Three articles dealing with trends in the costs of health care services over the last 10 years and written by researchers from the Agency for Healthcare Research and Quality are featured in the March/April 2001 issue of Health Affairs. The authors discuss distribution of health care expenditures among the population in general, expenditures for mental health services, and insurance status for the near-elderly worker, defined as between 55 and 64 years of age.

For the past 20 years, the U.S. health care system has been undergoing tremendous change. Although there have been a multitude of empirical studies that have quantified and qualified this reshaping of health care in America, they have not provided substantial information on the long-term consequences of these changes. To begin to address this lack of information, AHRQ provided substantial support for the publication of the March-April 2001 issue of Health Affairs. In addition to the three AHRQ staff-authored articles, it also includes many other papers that analyze long-term trends in the health care system, further explore the practices of the pharmaceutical industry, and examine Federal policy as it relates to graduate medical education. The articles authored by AHRQ staff are summarized here.

Berk, M.L., and Monheit, A.C. (2001, March/April). "The concentration of health care expenditures revisited." Health Affairs 20, pp. 204-213.
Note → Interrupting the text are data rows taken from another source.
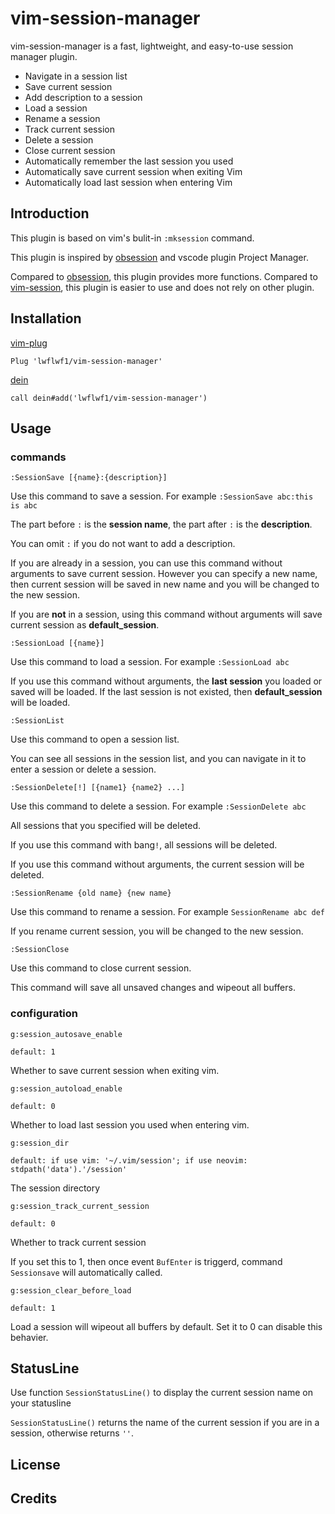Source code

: # vim-session-manager

vim-session-manager is a fast, lightweight, and easy-to-use session manager plugin.

- Navigate in a session list
- Save current session
- Add description to a session
- Load a session
- Rename a session
- Track current session
- Delete a session
- Close current session
- Automatically remember the last session you used
- Automatically save current session when exiting Vim
- Automatically load last session when entering Vim

## Introduction

This plugin is based on vim's bulit-in `:mksession` command.

This plugin is inspired by [obsession](https://github.com/tpope/vim-obsession) and vscode plugin Project Manager.

Compared to [obsession](https://github.com/tpope/vim-obsession), this plugin provides more functions.
Compared to [vim-session](https://github.com/xolox/vim-session), this plugin is easier to use and does not rely on other plugin.

## Installation

[vim-plug](https://github.com/junegunn/vim-plug)

```vim
Plug 'lwflwf1/vim-session-manager'
```

[dein](https://github.com/Shougo/dein.vim)

```vim
call dein#add('lwflwf1/vim-session-manager')
```

## Usage
### commands
```vim
:SessionSave [{name}:{description}]
```
Use this command to save a session. For example `:SessionSave abc:this is abc`

The part before `:` is the **session name**, the part after `:` is the **description**.

You can omit `:` if you do not want to add a description.

If you are already in a session, you can use this command without arguments to save current session. However you can specify a new name, then current session will be saved in new name and you will be changed to the new session.

If you are **not** in a session, using this command without arguments will save current session as **default_session**.

```vim
:SessionLoad [{name}]
```
Use this command to load a session. For example `:SessionLoad abc`

If you use this command without arguments, the **last session** you loaded or saved will be loaded. If the last session is not existed, then **default_session** will be loaded.

```vim
:SessionList
```
Use this command to open a session list.

You can see all sessions in the session list, and you can navigate in it to enter a session or delete a session.

```vim
:SessionDelete[!] [{name1} {name2} ...]
```
Use this command to delete a session. For example `:SessionDelete abc`

All sessions that you specified will be deleted.

If you use this command with bang`!`, all sessions will be deleted.

If you use this command without arguments, the current session will be deleted.

```vim
:SessionRename {old name} {new name}
```
Use this command to rename a session. For example `SessionRename abc def`

If you rename current session, you will be changed to the new session.

```vim
:SessionClose
```
Use this command to close current session.

This command will save all unsaved changes and wipeout all buffers.

### configuration

```vim
g:session_autosave_enable
```
`default: 1`

Whether to save current session when exiting vim.

```vim
g:session_autoload_enable
```
`default: 0`

Whether to load last session you used when entering vim.

```vim
g:session_dir
```
`default: if use vim: '~/.vim/session'; if use neovim: stdpath('data').'/session'`

The session directory

```vim
g:session_track_current_session
```
`default: 0`

Whether to track current session

If you set this to 1, then once event `BufEnter` is triggerd, command `Sessionsave` will automatically called.

```vim
g:session_clear_before_load
```
`default: 1`

Load a session will wipeout all buffers by default. Set it to 0 can disable this behavier.

## StatusLine

Use function `SessionStatusLine()` to display the current session name on your statusline

`SessionStatusLine()` returns the name of the current session if you are in a session, otherwise returns `''`.

## License

## Credits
Over the last decade, more and more providers have begun operating under managed care arrangements, adding constraints to the way they can provide care, in an effort by the organizations to control costs. But researchers have found that there has been little change in the way resources are expended in the aggregate on behalf of high-cost illnesses.
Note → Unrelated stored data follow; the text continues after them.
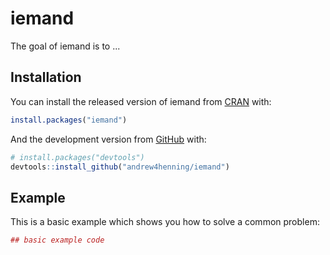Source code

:# iemand

The goal of iemand is to ...

## Installation

You can install the released version of iemand from [CRAN](https://CRAN.R-project.org) with:

``` r
install.packages("iemand")
```

And the development version from [GitHub](https://github.com/) with:

``` r
# install.packages("devtools")
devtools::install_github("andrew4henning/iemand")
```
## Example

This is a basic example which shows you how to solve a common problem:

``` r
## basic example code
```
Authors Marc L. Berk, Ph.D., director of Project HOPE's Center for Health Affairs, and Alan C. Monheit, Ph.D., of AHRQ, found that the concentration of health care expenditures has remained stable since 1987. One percent of the population accounts for 27 percent of health expenditures for the noninstitutionalized population. Those who are privately insured continue to use resources intensively, while the uninsured incur much lower expenditures, even when they are among the top 5 percent of users. The authors caution that further efforts to reduce costs will require close examination about the level of care provided to those with the greatest need.
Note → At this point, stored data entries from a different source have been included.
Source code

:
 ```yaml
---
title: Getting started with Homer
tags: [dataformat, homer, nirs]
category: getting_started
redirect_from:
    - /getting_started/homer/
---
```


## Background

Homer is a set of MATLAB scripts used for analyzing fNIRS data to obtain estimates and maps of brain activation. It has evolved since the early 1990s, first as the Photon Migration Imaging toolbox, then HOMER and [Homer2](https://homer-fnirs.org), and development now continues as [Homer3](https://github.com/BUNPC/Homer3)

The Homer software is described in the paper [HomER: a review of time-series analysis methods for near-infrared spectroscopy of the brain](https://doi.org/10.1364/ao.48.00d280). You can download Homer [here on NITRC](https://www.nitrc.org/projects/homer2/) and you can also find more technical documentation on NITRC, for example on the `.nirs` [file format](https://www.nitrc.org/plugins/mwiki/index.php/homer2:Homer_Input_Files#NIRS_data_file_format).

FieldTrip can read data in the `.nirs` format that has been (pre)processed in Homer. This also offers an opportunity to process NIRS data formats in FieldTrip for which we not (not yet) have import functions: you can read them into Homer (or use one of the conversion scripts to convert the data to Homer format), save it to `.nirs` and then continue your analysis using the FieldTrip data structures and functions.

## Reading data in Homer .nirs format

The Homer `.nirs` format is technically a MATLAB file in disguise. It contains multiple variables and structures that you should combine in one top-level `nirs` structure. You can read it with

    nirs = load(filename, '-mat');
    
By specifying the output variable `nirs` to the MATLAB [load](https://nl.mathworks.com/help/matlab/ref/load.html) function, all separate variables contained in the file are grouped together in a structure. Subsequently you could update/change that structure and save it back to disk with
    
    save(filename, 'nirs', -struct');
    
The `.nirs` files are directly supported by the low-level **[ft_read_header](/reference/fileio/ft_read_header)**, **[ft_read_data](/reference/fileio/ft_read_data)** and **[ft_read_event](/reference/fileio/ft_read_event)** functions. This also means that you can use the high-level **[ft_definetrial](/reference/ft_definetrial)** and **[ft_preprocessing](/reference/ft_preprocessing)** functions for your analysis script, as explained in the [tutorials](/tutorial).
Reprints (AHRQ Publication No. 01-R049) are available from the AHRQ Publications Clearinghouse.

Zuvekas, S.H. (2001, March/April). "Trends in mental health services use and spending: 1987-1996." Health Affairs 20, pp. 214-224.

Ambulatory mental health and substance abuse (MH/SA) services and the use of psychotropic medications in the community population increased substantially between 1987 and 1996. However, despite these apparent gains in access, author Samuel H. Zuvekas, Ph.D., concludes that there is still significant unmet need for MH/SA treatment.

Dr. Zuvekas found that the cost of psychotropic drugs accounts for most of the increased expenditures for MH/SA services in the community. He also found that out-of-pocket costs remain high, likely deterring many people from seeking treatment for their mental and addictive disorders.

Reprints (AHRQ Publication No. 01-R048) are available from the AHRQ Publications Clearinghouse.

Monheit, A.C., Vistnes, J.P., and Eisenberg, J.M. (2001, March/April). "Moving to Medicare: Trends in the health insurance status of near-elderly workers, 1987-1996." Health Affairs 20, pp. 204-213.

Alan C. Monheit, Ph.D., Jessica Vistnes, Ph.D. and John M. Eisenberg, M.D., considered how the health insurance status of near-elderly workers has changed over the past decade. In particular, they looked at enrollment, offer, and take-up rates over the last decade for workers by age and sex.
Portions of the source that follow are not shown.